As precipitações anteriores provocaram perdas de qualidade e de rendimento em alguns talhões de Campo Novo do Parecis. Além disso, a rebrota das plantas e a presença do bicudo-do-algodoeiro exigem atenção redobrada dos produtores, especialmente nas áreas onde ocorre a destruição das soqueiras.
Sapezal apresenta produtividade elevada
Os números de Sapezal chamam atenção quando comparados com outras regiões acompanhadas pela Ampa. Enquanto o município registra média de 350 arrobas por hectare, Primavera do Leste apresenta produtividade entre 280 e 320 arrobas; Rondonópolis, entre 250 e 350 arrobas; e Campo Verde, entre 260 e 360 arrobas por hectare.

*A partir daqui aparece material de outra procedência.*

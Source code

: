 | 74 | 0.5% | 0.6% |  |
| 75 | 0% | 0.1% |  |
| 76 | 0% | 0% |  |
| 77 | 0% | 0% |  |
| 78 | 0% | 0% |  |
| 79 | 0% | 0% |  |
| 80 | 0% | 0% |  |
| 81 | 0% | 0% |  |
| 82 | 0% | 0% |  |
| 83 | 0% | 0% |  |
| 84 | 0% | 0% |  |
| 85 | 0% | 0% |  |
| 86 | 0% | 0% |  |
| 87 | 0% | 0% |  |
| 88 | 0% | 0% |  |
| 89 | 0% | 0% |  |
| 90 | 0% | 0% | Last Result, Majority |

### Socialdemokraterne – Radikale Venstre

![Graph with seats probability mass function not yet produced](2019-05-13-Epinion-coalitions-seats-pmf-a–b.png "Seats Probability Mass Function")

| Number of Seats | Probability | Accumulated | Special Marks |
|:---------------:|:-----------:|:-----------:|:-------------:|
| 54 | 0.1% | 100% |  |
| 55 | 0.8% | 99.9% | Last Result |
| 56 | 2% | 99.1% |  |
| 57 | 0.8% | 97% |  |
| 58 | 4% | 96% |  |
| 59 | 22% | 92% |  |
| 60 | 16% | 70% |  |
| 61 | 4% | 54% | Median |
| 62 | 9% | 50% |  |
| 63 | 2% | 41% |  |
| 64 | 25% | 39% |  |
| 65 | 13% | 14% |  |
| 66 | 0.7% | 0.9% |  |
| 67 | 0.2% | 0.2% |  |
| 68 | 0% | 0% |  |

Em Lucas do Rio Verde, a média informada é de 310 arrobas por hectare, enquanto Sorriso apresenta uma variação maior, entre 260 e 390 arrobas. Os dados indicam que, mesmo com o atraso provocado pelas chuvas, Sapezal mantém um desempenho produtivo relevante nesta safra.
Colheita avança em Mato Grosso
No cenário estadual, algumas regiões estão mais adiantadas. Primavera do Leste aparece com cerca de 80% da área colhida, enquanto Sorriso chegou a 52% e Lucas do Rio Verde a 50%. Rondonópolis alcançou 45% e Campo Verde, assim como Sapezal, registrava 25% no período analisado.
Paralelamente à colheita, os cotonicultores trabalham na destruição das soqueiras, controle do bicudo-do-algodoeiro e preparação das áreas que posteriormente receberão a soja da safra 2026/27.
Para Sapezal e outros municípios do Parecis, as próximas semanas serão determinantes para acelerar a retirada do algodão que ainda permanece nas lavouras e concluir mais uma safra de uma das principais culturas agrícolas da região.